24 marzo 2017 ore: 13:54
Immigrazione

Migranti, nuovo naufragio. “Basta con le accuse a chi aiuta”

Duro il commento del centro Astalli all’indomani della notizia della tragedia a largo della Libia. Secondo le stime ci sarebbero circa 240 vittime. Anche Medici senza frontiere ribadisce la sua contrarietà all’Europa dei muri. Domani a Roma la manifestazione di protesta
Naufragio di immigrati nel mediterraneo, barca sommersa

ROMA – “Il dolore per le tante vite spezzate in questi giorni è tanto. Non possiamo rimanere in silenzio. Queste morti, uniti alle vittime del terrorismo nel mondo, dimostrano che siamo vittime di politiche nazionali e sovranazionali sbagliate che con il pretesto della sicurezza non fanno nulla per costruire giustizia e coesione sociale, ma al contrario alimentano esclusione e violenza”. A sottolinearlo è padre Camillo Ripamonti, presidente del Centro Astalli all’indomani della notizia del terribile naufragio a largo delle coste libiche, che secondo le stime avrebbe causato circa 240 morti. L’ong Proactiva arms, ha infatti recuperato ieri cinque cadaveri in mare e intercettato due gommoni poco distanti, in ognuno dei quali viaggiavano (secondo le ricostruzioni) almeno 120 persone.

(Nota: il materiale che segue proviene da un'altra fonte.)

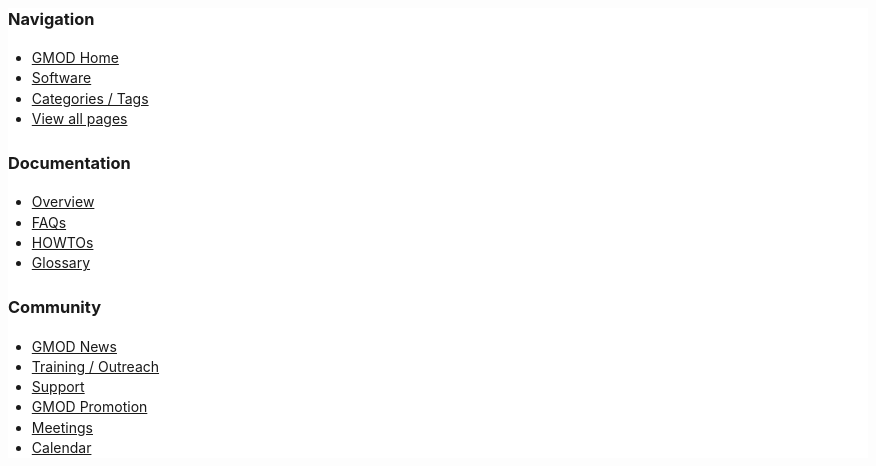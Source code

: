 </div>

<div id="p-Navigation" class="portal" role="navigation"
aria-labelledby="p-Navigation-label">

### Navigation

<div class="body">

- <span id="n-GMOD-Home">[GMOD Home](/wiki/Main_Page)</span>
- <span id="n-Software">[Software](/wiki/GMOD_Components)</span>
- <span id="n-Categories-.2F-Tags">[Categories /
  Tags](/wiki/Categories)</span>
- <span id="n-View-all-pages">[View all
  pages](/wiki/Special:AllPages)</span>

</div>

</div>

<div id="p-Documentation" class="portal" role="navigation"
aria-labelledby="p-Documentation-label">

### Documentation

<div class="body">

- <span id="n-Overview">[Overview](/wiki/Overview)</span>
- <span id="n-FAQs">[FAQs](/wiki/Category%3AFAQ)</span>
- <span id="n-HOWTOs">[HOWTOs](/wiki/Category%3AHOWTO)</span>
- <span id="n-Glossary">[Glossary](/wiki/Glossary)</span>

</div>

</div>

<div id="p-Community" class="portal" role="navigation"
aria-labelledby="p-Community-label">

### Community

<div class="body">

- <span id="n-GMOD-News">[GMOD News](/wiki/GMOD_News)</span>
- <span id="n-Training-.2F-Outreach">[Training /
  Outreach](/wiki/Training_and_Outreach)</span>
- <span id="n-Support">[Support](/wiki/Support)</span>
- <span id="n-GMOD-Promotion">[GMOD
  Promotion](/wiki/GMOD_Promotion)</span>
- <span id="n-Meetings">[Meetings](/wiki/Meetings)</span>
- <span id="n-Calendar">[Calendar](/wiki/Calendar)</span>

</div>

</div>

<div id="p-tb" class="portal" role="navigation"
aria-labelledby="p-tb-label">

- Per questo il Centro Astalli esprime “profondo cordoglio” e chiede ancora una volta alle istituzioni europee e nazionali “vie legali di ingresso che spezzino finalmente il giogo dei trafficanti; l’attivazione di quote di resettlement significative; politiche lungimiranti di accoglienza che costruiscano l’integrazione fin dal primo giorno, e che contribuiscano al rafforzamento della coesione sociale in un’ottica di inclusione e valorizzazione delle diversità e, infine, una seria politica di cooperazione allo sviluppo che abbia come obiettivo la costruzione di una pace duratura e di uno sviluppo sostenibile nei paesi d’origine”.

“La sicurezza dei cittadini non si ottiene facendo accordi con Paesi Terzi instabili che non possono dare garanzie di effettivo rispetto dei diritti umani – continua padre Ripamonti -. La sicurezza dei cittadini non si ottiene commerciando in armi con Paesi in cui conflitti e persecuzioni costringono alla fuga civili innocenti. Non si ottiene neanche snaturando la cooperazione allo sviluppo condizionandola all’adesione da parte di Pesi di origine di strategie di contenimento delle migrazioni ingiuste e irrealistiche. Non è sicurezza – conclude - quella che si paga con sacrificio di altre vite umane”.

Anche Medici Senza Frontiere (Msf) dice basta alle morti in mare e definisce “strumentali” le polemiche di questi giorni che accusano le ong impegnate nel salvataggio in mare dei migranti di aiutare, di fatto, i trafficanti. Per questo l’ong parteciperà domani a Roma alla manifestazione di protesta Not My Europe, organizzata dalla società civile, con l’obiettivo di portare il Mediterraneo sulle acque del Tevere. “Aderiamo alla mobilitazione per ribadire la nostra contrarietà all’Europa dei muri, dei blocchi, delle polemiche strumentali che accusano chi aiuta, degli accordi disumani che costringono persone disperate a sofferenze terribili, anche a rischio della vita, pur di trovare una precaria sicurezza sul continente” sottolinea Gabriele Eminente, direttore generale di Msf che parlerà dal palco dell’evento. “Abbiamo ben chiaro l’impatto di queste politiche sulla pelle delle persone, ne curiamo le conseguenze nei campi rifugiati, alle frontiere sbarrate dell’Europa, in un Mediterraneo mortale, che quelle stesse politiche hanno lasciato come unica alternativa. È una crisi creata dalla ‘fortezza Europa’ e alimentata dal dibattito della paura, di cui migliaia di persone vulnerabili fanno tragicamente le spese – continua Eminente -. Finché l’Europa non garantirà canali sicuri perché chi fugge possa trovare sicurezza, faremo tutto il possibile per continuare a salvare vite e offrire assistenza. Sabato lo ribadiremo sul ‘Mar Tevere’ insieme ai tanti attivisti e volontari della società civile che ogni giorno sono in prima linea per costruire solidarietà e accoglienza, verso un’Europa semplicemente più umana”.